Task details |
Please return, exactly and only, the lines beginning at the top of the entries below and ending with the line containing "0\|(1.(0\|1)*) | 101\|*.0\|"; keep out the pictures.

Data for this task |
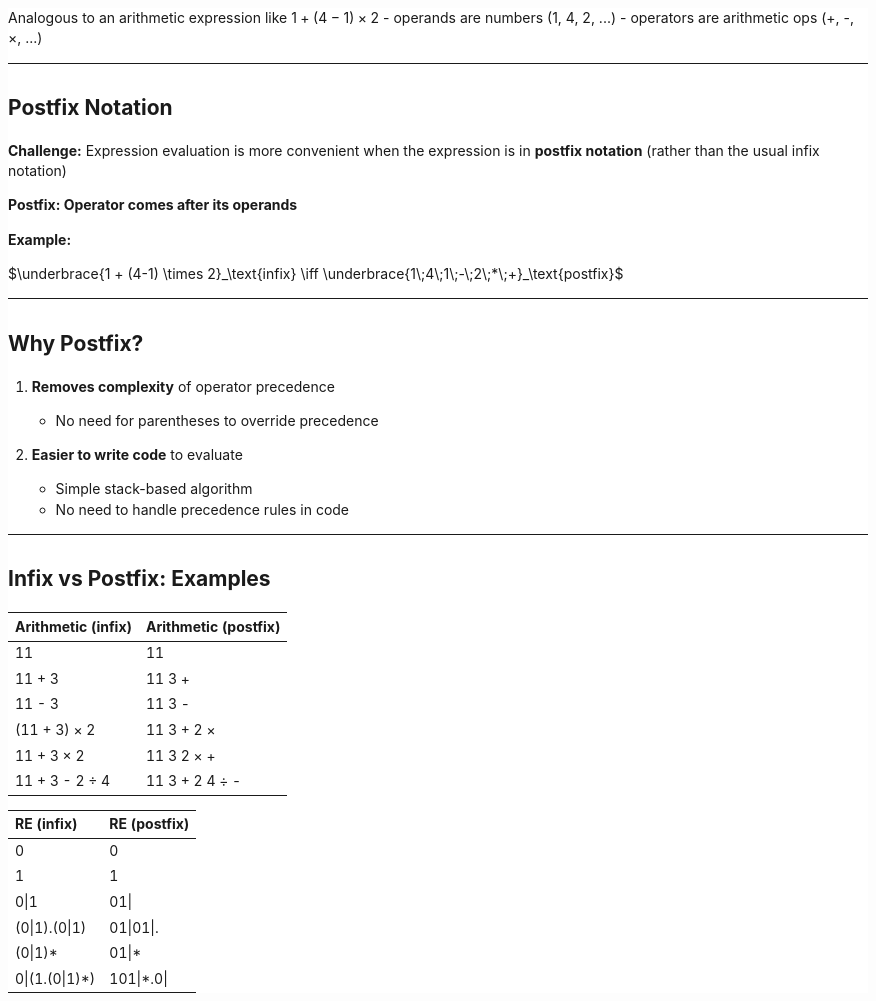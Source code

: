 Analogous to an arithmetic expression like $1 + (4-1) \times 2$
    - operands are numbers (1, 4, 2, ...)
    - operators are arithmetic ops (+, -, $\times$, ...)

---

## Postfix Notation

**Challenge:** Expression evaluation is more convenient when the expression is in **postfix notation** (rather than the usual infix notation)

**Postfix: Operator comes after its operands**

**Example:**

$\underbrace{1 + (4-1) \times 2}_\text{infix} \iff \underbrace{1\;4\;1\;-\;2\;*\;+}_\text{postfix}$

---

## Why Postfix?

1. **Removes complexity** of operator precedence
   - No need for parentheses to override precedence
   
2. **Easier to write code** to evaluate
   - Simple stack-based algorithm
   - No need to handle precedence rules in code

---

## Infix vs Postfix: Examples

<div class='cols'><div>

| Arithmetic (infix)  | Arithmetic (postfix) |
| :------------------ | :------------------- |
| 11                  | 11                   |
| 11 + 3              | 11 3 +               |
| 11 - 3              | 11 3 -               |
| (11 + 3) $\times$ 2 | 11 3 + 2 $\times$    |
| 11 + 3 $\times$ 2   | 11 3 2 $\times$ +    |
| 11 + 3 - 2 $\div$ 4 | 11 3 + 2 4 $\div$ -  |

</div><div>

| RE (infix)     | RE (postfix) |
| :------------- | :----------- |
| 0              | 0            |
| 1              | 1            |
| 0\|1           | 01\|         |
| (0\|1).(0\|1)  | 01\|01\|.    |
| (0\|1)*        | 01\|*        |
| 0\|(1.(0\|1)*) | 101\|*.0\|   |
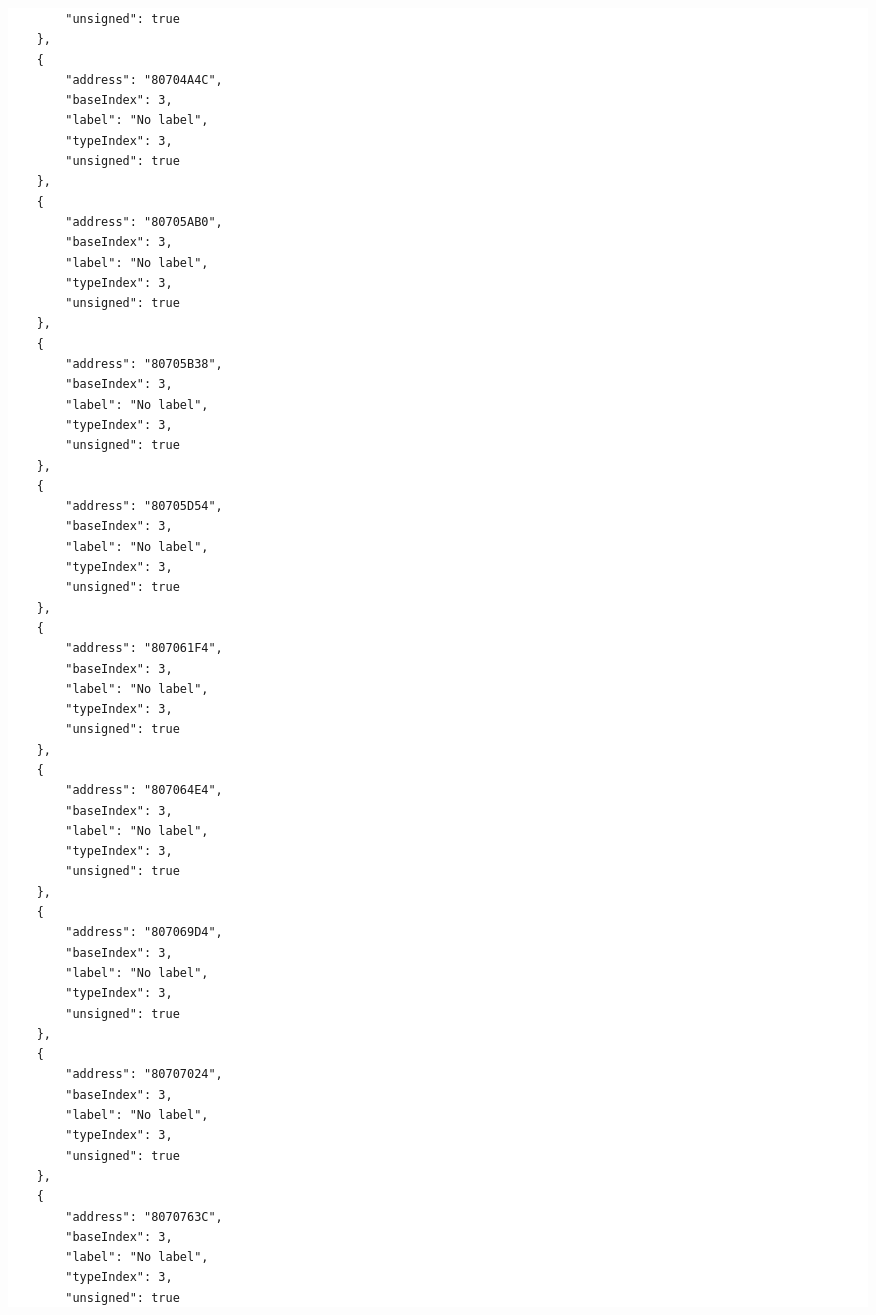             "unsigned": true
        },
        {
            "address": "80704A4C",
            "baseIndex": 3,
            "label": "No label",
            "typeIndex": 3,
            "unsigned": true
        },
        {
            "address": "80705AB0",
            "baseIndex": 3,
            "label": "No label",
            "typeIndex": 3,
            "unsigned": true
        },
        {
            "address": "80705B38",
            "baseIndex": 3,
            "label": "No label",
            "typeIndex": 3,
            "unsigned": true
        },
        {
            "address": "80705D54",
            "baseIndex": 3,
            "label": "No label",
            "typeIndex": 3,
            "unsigned": true
        },
        {
            "address": "807061F4",
            "baseIndex": 3,
            "label": "No label",
            "typeIndex": 3,
            "unsigned": true
        },
        {
            "address": "807064E4",
            "baseIndex": 3,
            "label": "No label",
            "typeIndex": 3,
            "unsigned": true
        },
        {
            "address": "807069D4",
            "baseIndex": 3,
            "label": "No label",
            "typeIndex": 3,
            "unsigned": true
        },
        {
            "address": "80707024",
            "baseIndex": 3,
            "label": "No label",
            "typeIndex": 3,
            "unsigned": true
        },
        {
            "address": "8070763C",
            "baseIndex": 3,
            "label": "No label",
            "typeIndex": 3,
            "unsigned": true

Completed exercise |
Source code

: Analogous to an arithmetic expression like $1 + (4-1) \times 2$
    - operands are numbers (1, 4, 2, ...)
    - operators are arithmetic ops (+, -, $\times$, ...)

---

## Postfix Notation

**Challenge:** Expression evaluation is more convenient when the expression is in **postfix notation** (rather than the usual infix notation)

**Postfix: Operator comes after its operands**

**Example:**

$\underbrace{1 + (4-1) \times 2}_\text{infix} \iff \underbrace{1\;4\;1\;-\;2\;*\;+}_\text{postfix}$

---

## Why Postfix?

1. **Removes complexity** of operator precedence
   - No need for parentheses to override precedence
   
2. **Easier to write code** to evaluate
   - Simple stack-based algorithm
   - No need to handle precedence rules in code

---

## Infix vs Postfix: Examples

<div class='cols'><div>

| Arithmetic (infix)  | Arithmetic (postfix) |
| :------------------ | :------------------- |
| 11                  | 11                   |
| 11 + 3              | 11 3 +               |
| 11 - 3              | 11 3 -               |
| (11 + 3) $\times$ 2 | 11 3 + 2 $\times$    |
| 11 + 3 $\times$ 2   | 11 3 2 $\times$ +    |
| 11 + 3 - 2 $\div$ 4 | 11 3 + 2 4 $\div$ -  |

</div><div>

| RE (infix)     | RE (postfix) |
| :------------- | :----------- |
| 0              | 0            |
| 1              | 1            |
| 0\|1           | 01\|         |
| (0\|1).(0\|1)  | 01\|01\|.    |
| (0\|1)*        | 01\|*        |
| 0\|(1.(0\|1)*) | 101\|*.0\|   |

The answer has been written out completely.